After I grew out of the Momentum Microlite, I went from 25 square meters to 24 square meters on a higher performance wing, the Ozone Rush 3. The Rush was a huge contrast from the Momentum as it's design is ten years newer. After the switch, I was constantly overshooting my landings and felt like the wing was less likely to collapse in rough air (partially due to greater wing loading, partially due to newer wing design). I probably only put 20 hours on that wing because even though it was faster, had better glide performance, and a better sink rate than the Microlite, it still sucked at penetrating winds.




At this point, I was in the middle of the certified weight range, but my heavier friends with their larger wings, who were also in the middle of the weight range somehow were penetrating better. I was baffled by this for the longest time until Lauren Martins, a lightweight and more experienced pilot explained it to me. Paraglider manufactures send their smaller gliders to the certification agency excessively large because they fly slower and are easier to certify. They do not spend enough time optimizing the wing to be safe and efficient for smaller pilots because smaller pilots make up less of the market. Manufactures know that pilots associate certification with safety and even though this isn't entirely true, they sell wings to undereducated pilots that believe it is. When you sit down and look at the various sizes of a particular paraglider and divide the wing area by the certified median weight, you will discover that this is true.

The Ozone Rush 3 is gone. I'm now flying a LittleCloud Goose at 20.7 meters. I've lost 5.7 square meters of wing area and gained a few kilograms of weight with added equipment and sizzling sexy muscle (hehe). I finally feel like I'm at the wingloading that I'm supposed to be. Having said that, Thomas Bourdeau, the designer of the LittleCloud wings, tells me that I'd benefit being heavier loaded. LittleCloud has a design philosophy that I can get behind. They believe that you don't need to have big wings with a large aspect ratio in order to maintain performance while also preserving safety. My fear of getting blown back is gone, my ability to penetrate winds is great, and the maneuverability of this glider is incredible. I've gone from driving a bus to a sports car and am having more fun than I've ever had in the air.

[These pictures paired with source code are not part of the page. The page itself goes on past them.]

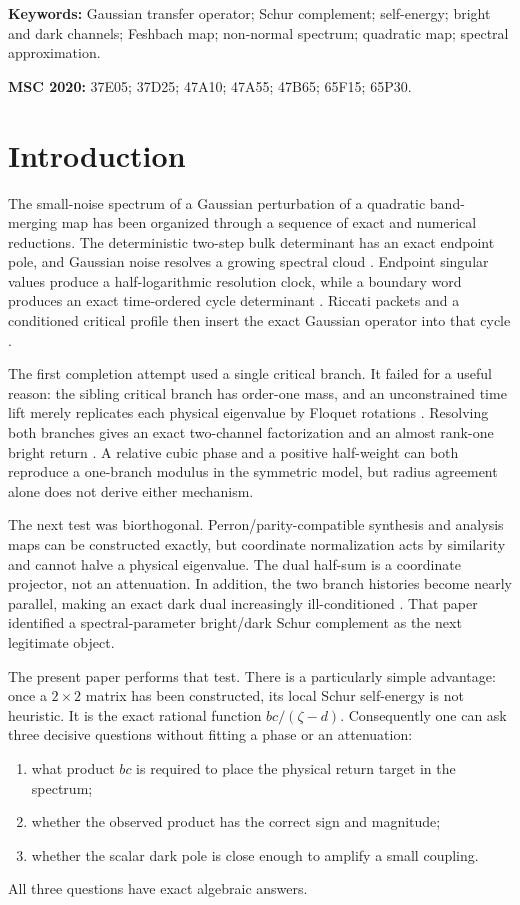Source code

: \documentclass[11pt]{article}
\theoremstyle{definition}
\theoremstyle{remark}
\begin{document}
\noindent\textbf{Keywords:} Gaussian transfer operator; Schur complement;
self-energy; bright and dark channels; Feshbach map; non-normal spectrum;
quadratic map; spectral approximation.

\medskip
\noindent\textbf{MSC 2020:} 37E05; 37D25; 47A10; 47A55; 47B65; 65F15;
65P30.

\section{Introduction}
\label{sec:introduction}

The small-noise spectrum of a Gaussian perturbation of a quadratic
band-merging map has been organized through a sequence of exact and
numerical reductions.  The deterministic two-step bulk determinant has an
exact endpoint pole, and Gaussian noise resolves a growing spectral cloud
\citep{WangBulkScattering2026}.  Endpoint singular values produce a
half-logarithmic resolution clock, while a boundary word produces an exact
time-ordered cycle determinant
\citep{WangEndpointRank2026,WangTimeOrdered2026}.  Riccati packets and a
conditioned critical profile then insert the exact Gaussian operator into
that cycle \citep{WangGaussianReturn2026}.

The first completion attempt used a single critical branch.  It failed for
a useful reason: the sibling critical branch has order-one mass, and an
unconstrained time lift merely replicates each physical eigenvalue by
Floquet rotations \citep{WangComplement2026}.  Resolving both branches gives
an exact two-channel factorization and an almost rank-one bright return
\citep{WangSectorBranch2026}.  A relative cubic phase and a positive
half-weight can both reproduce a one-branch modulus in the symmetric model,
but radius agreement alone does not derive either mechanism.

The next test was biorthogonal.  Perron/parity-compatible synthesis and
analysis maps can be constructed exactly, but coordinate normalization acts
by similarity and cannot halve a physical eigenvalue.  The dual half-sum is
a coordinate projector, not an attenuation.  In addition, the two branch
histories become nearly parallel, making an exact dark dual increasingly
ill-conditioned \citep{WangBiorthogonal2026}.  That paper identified a
spectral-parameter bright/dark Schur complement as the next legitimate
object.

The present paper performs that test.  There is a particularly simple
advantage: once a $2\times2$ matrix has been constructed, its local Schur
self-energy is not heuristic.  It is the exact rational function
$bc/(\zeta-d)$.  Consequently one can ask three decisive questions without
fitting a phase or an attenuation:
\begin{enumerate}[label=(\roman*),leftmargin=2.4em]
 \item what product $bc$ is required to place the physical return target in
 the spectrum;
 \item whether the observed product has the correct sign and magnitude;
 \item whether the scalar dark pole is close enough to amplify a small
 coupling.
\end{enumerate}
All three questions have exact algebraic answers.
\end{document}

Below is a video of my first flight on the Goose:
  

3 comments:

just julie said...

Thanks for sharing! A friend of mine (who is lighter than you) actually had a correspondence with a wing manufacturer to confirm that not only do the physics not scale down the way they scale up, but for a very long time they were never even _tested_ at the smallest sizes or in the full range of the small sizes. So not only did the wings not behave exactly as their larger counterparts, small pilots were the _test pilots_ for those wings.

Luckily things have improved and there are smaller test pilots (although the smallest wings still aren't necessarily tested fully in the weight range) and wings are designed for the medium size (so they don't have to be scaled down as much).

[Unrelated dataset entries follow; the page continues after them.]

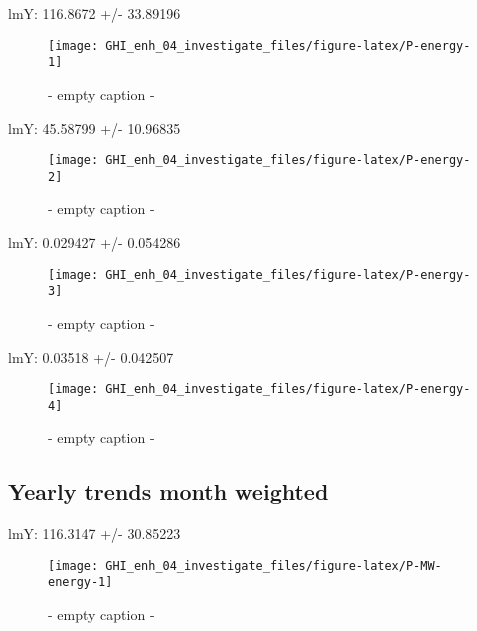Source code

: \documentclass[
  10pt,
  a4paper,oneside]{article}
\begin{document}
lmY: 116.8672 +/- 33.89196

\begin{figure}[H]

{\centering \texttt{[image: GHI\_enh\_04\_investigate\_files/figure-latex/P-energy-1]} 

}

\caption{ - empty caption - }\label{fig:P-energy-1}
\end{figure}

lmY: 45.58799 +/- 10.96835

\begin{figure}[H]

{\centering \texttt{[image: GHI\_enh\_04\_investigate\_files/figure-latex/P-energy-2]} 

}

\caption{ - empty caption - }\label{fig:P-energy-2}
\end{figure}

lmY: 0.029427 +/- 0.054286

\begin{figure}[H]

{\centering \texttt{[image: GHI\_enh\_04\_investigate\_files/figure-latex/P-energy-3]} 

}

\caption{ - empty caption - }\label{fig:P-energy-3}
\end{figure}

lmY: 0.03518 +/- 0.042507

\begin{figure}[H]

{\centering \texttt{[image: GHI\_enh\_04\_investigate\_files/figure-latex/P-energy-4]} 

}

\caption{ - empty caption - }\label{fig:P-energy-4}
\end{figure}

\newpage

\hypertarget{yearly-trends-month-weighted}{%
\subsection{Yearly trends month weighted}\label{yearly-trends-month-weighted}}

lmY: 116.3147 +/- 30.85223

\begin{figure}[H]

{\centering \texttt{[image: GHI\_enh\_04\_investigate\_files/figure-latex/P-MW-energy-1]} 

}

\caption{ - empty caption - }\label{fig:P-MW-energy-1}
\end{figure}
\end{document}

Plus, as you've learned, Little Cloud actually designs for smaller sizes. Yay for progress! [And some manufacturers have always designed wings with lots of surface area, so they're just never that good for small pilots.]

j

p.s. not sure what size Mistral you had, but there was a version of that one that local small pilots could tell you actually went parachutal on them due to the issues described above! it pays to ask around about wings - and pilots similar to you can really provide a lot of insight.